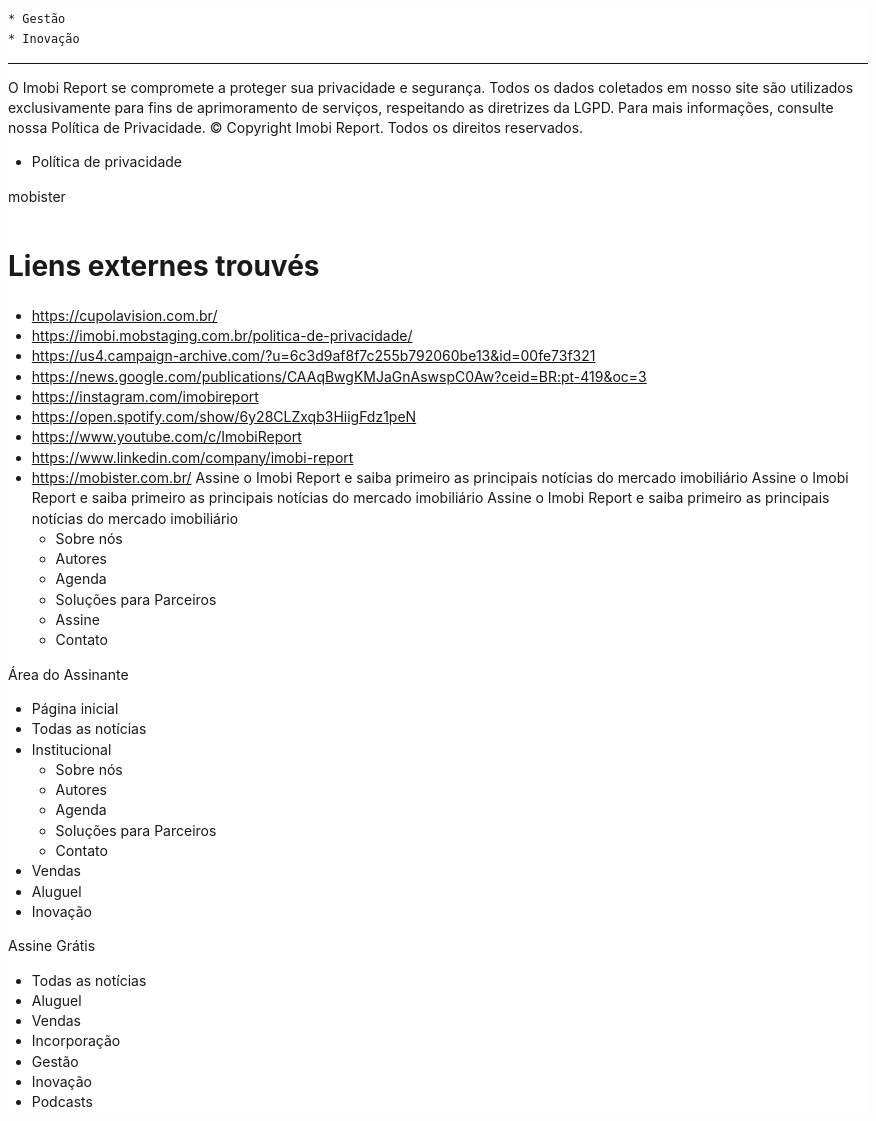     * Gestão
    * Inovação


  *   *   *   * 

O Imobi Report se compromete a proteger sua privacidade e segurança. Todos os dados coletados em nosso site são utilizados exclusivamente para fins de aprimoramento de serviços, respeitando as diretrizes da LGPD. Para mais informações, consulte nossa Política de Privacidade.
© Copyright Imobi Report. Todos os direitos reservados.
  * Política de privacidade


mobister


# Liens externes trouvés
- https://cupolavision.com.br/
- https://imobi.mobstaging.com.br/politica-de-privacidade/
- https://us4.campaign-archive.com/?u=6c3d9af8f7c255b792060be13&id=00fe73f321
- https://news.google.com/publications/CAAqBwgKMJaGnAswspC0Aw?ceid=BR:pt-419&oc=3
- https://instagram.com/imobireport
- https://open.spotify.com/show/6y28CLZxqb3HiigFdz1peN
- https://www.youtube.com/c/ImobiReport
- https://www.linkedin.com/company/imobi-report
- https://mobister.com.br/
Assine o Imobi Report e saiba primeiro as principais notícias do mercado imobiliário
Assine o Imobi Report e saiba primeiro as principais notícias do mercado imobiliário
Assine o Imobi Report e saiba primeiro as principais notícias do mercado imobiliário
  * Sobre nós
  * Autores
  * Agenda
  * Soluções para Parceiros
  * Assine
  * Contato


Área do Assinante
  * Página inicial
  * Todas as notícias
  * Institucional
    * Sobre nós
    * Autores
    * Agenda
    * Soluções para Parceiros
    * Contato
  * Vendas
  * Aluguel
  * Inovação


Assine Grátis
  * Todas as notícias
  * Aluguel
  * Vendas
  * Incorporação
  * Gestão
  * Inovação
  * Podcasts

——

What is expected
Repeat only what runs from the line holding "- https://instagram.com/imobireport" to the end of the data, keeping every line exactly as written, first and last included.

Finished exercise
- https://instagram.com/imobireport
- https://open.spotify.com/show/6y28CLZxqb3HiigFdz1peN
- https://www.youtube.com/c/ImobiReport
- https://www.linkedin.com/company/imobi-report
- https://mobister.com.br/
Assine o Imobi Report e saiba primeiro as principais notícias do mercado imobiliário
Assine o Imobi Report e saiba primeiro as principais notícias do mercado imobiliário
Assine o Imobi Report e saiba primeiro as principais notícias do mercado imobiliário
  * Sobre nós
  * Autores
  * Agenda
  * Soluções para Parceiros
  * Assine
  * Contato


Área do Assinante
  * Página inicial
  * Todas as notícias
  * Institucional
    * Sobre nós
    * Autores
    * Agenda
    * Soluções para Parceiros
    * Contato
  * Vendas
  * Aluguel
  * Inovação


Assine Grátis
  * Todas as notícias
  * Aluguel
  * Vendas
  * Incorporação
  * Gestão
  * Inovação
  * Podcasts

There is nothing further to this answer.